Scan the data below and pick out the lines containing the word "Structure".

> Data to examine:

-- Opening Marker --

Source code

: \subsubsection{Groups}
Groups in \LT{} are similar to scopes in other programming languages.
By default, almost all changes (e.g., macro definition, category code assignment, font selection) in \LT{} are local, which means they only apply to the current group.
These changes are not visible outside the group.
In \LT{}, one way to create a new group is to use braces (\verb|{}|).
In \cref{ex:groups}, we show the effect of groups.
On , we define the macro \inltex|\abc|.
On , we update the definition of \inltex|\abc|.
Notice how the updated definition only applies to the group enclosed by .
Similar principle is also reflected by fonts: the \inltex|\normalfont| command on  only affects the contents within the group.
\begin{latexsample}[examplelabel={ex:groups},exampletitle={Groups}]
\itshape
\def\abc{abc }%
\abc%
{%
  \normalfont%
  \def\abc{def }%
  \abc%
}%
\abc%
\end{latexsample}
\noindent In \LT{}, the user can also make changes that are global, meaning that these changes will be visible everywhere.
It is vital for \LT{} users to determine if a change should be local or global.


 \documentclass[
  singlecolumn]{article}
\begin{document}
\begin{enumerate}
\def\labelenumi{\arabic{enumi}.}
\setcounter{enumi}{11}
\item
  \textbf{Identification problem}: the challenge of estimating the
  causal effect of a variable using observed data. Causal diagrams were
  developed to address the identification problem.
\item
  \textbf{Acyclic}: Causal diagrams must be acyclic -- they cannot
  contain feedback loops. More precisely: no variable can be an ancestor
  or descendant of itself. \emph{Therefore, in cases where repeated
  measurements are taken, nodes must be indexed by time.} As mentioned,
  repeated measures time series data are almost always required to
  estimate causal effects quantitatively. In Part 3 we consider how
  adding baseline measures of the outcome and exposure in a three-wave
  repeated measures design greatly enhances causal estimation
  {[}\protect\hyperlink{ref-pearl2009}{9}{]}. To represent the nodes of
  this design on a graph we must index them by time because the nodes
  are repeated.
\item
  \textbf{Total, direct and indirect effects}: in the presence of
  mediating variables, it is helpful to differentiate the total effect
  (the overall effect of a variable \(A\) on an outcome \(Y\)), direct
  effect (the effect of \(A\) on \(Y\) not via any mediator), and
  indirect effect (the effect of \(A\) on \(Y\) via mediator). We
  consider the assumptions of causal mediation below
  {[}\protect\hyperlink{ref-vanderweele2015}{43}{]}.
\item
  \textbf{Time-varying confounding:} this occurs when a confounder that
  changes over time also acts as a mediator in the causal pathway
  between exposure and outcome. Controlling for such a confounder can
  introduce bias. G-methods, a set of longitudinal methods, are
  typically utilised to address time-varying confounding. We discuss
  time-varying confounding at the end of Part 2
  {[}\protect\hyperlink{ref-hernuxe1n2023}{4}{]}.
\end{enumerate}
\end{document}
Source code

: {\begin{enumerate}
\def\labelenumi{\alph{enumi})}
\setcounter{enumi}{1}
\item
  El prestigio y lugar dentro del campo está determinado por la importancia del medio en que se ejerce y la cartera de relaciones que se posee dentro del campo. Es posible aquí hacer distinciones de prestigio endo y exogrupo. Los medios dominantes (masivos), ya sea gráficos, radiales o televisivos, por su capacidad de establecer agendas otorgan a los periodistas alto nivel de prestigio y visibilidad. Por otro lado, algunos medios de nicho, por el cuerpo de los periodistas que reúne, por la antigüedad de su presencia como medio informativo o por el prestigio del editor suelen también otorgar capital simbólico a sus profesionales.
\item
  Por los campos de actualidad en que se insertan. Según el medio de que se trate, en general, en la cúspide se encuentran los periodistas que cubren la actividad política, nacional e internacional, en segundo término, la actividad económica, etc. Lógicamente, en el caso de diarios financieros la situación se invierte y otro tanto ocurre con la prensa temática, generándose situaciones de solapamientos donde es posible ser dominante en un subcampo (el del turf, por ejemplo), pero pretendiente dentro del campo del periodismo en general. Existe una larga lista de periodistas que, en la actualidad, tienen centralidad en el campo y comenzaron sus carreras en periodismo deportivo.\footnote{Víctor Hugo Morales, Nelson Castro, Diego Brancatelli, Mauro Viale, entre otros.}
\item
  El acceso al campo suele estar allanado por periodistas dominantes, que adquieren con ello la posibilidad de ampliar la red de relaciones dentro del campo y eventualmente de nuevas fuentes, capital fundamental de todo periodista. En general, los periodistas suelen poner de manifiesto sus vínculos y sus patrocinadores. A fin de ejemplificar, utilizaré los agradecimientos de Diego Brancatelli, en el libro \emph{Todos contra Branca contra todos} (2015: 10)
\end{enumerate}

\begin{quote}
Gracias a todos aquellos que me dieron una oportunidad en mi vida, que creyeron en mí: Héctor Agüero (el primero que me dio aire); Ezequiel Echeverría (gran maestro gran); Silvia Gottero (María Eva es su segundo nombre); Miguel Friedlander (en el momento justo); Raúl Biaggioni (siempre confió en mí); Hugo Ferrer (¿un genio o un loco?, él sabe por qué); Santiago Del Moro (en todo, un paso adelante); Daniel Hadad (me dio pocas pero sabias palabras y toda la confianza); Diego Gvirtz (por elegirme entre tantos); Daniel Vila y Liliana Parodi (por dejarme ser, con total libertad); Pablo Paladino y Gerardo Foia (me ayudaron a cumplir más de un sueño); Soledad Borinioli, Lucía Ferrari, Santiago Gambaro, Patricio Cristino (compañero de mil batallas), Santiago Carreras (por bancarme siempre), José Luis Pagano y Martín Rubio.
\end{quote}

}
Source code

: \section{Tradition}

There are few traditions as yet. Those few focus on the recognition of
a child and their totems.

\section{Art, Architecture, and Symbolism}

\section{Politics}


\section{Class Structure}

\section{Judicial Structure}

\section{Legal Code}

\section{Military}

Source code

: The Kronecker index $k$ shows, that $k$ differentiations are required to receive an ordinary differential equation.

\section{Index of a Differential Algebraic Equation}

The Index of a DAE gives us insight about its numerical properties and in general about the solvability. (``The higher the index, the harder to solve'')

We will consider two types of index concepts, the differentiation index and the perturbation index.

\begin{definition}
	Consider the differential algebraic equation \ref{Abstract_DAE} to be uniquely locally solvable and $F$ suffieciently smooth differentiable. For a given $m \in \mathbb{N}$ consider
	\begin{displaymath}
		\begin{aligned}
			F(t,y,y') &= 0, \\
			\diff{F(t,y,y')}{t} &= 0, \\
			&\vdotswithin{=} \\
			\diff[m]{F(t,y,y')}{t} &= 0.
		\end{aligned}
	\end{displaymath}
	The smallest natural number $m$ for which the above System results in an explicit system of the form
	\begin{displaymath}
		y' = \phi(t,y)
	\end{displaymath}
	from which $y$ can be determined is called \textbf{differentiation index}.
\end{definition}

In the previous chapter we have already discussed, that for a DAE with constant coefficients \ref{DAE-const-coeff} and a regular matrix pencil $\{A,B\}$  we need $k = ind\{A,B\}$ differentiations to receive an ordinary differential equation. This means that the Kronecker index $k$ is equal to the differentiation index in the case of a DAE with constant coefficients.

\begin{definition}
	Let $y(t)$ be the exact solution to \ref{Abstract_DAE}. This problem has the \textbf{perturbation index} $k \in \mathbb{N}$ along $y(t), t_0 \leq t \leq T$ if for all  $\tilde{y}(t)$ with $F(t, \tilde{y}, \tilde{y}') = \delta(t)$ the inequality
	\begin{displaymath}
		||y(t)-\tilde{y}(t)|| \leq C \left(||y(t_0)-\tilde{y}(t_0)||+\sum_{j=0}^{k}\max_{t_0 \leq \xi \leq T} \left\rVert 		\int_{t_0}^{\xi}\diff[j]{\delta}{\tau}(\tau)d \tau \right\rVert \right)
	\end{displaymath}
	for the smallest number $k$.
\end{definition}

-- Closing Marker --

> Response box:
\section{Class Structure}
\section{Judicial Structure}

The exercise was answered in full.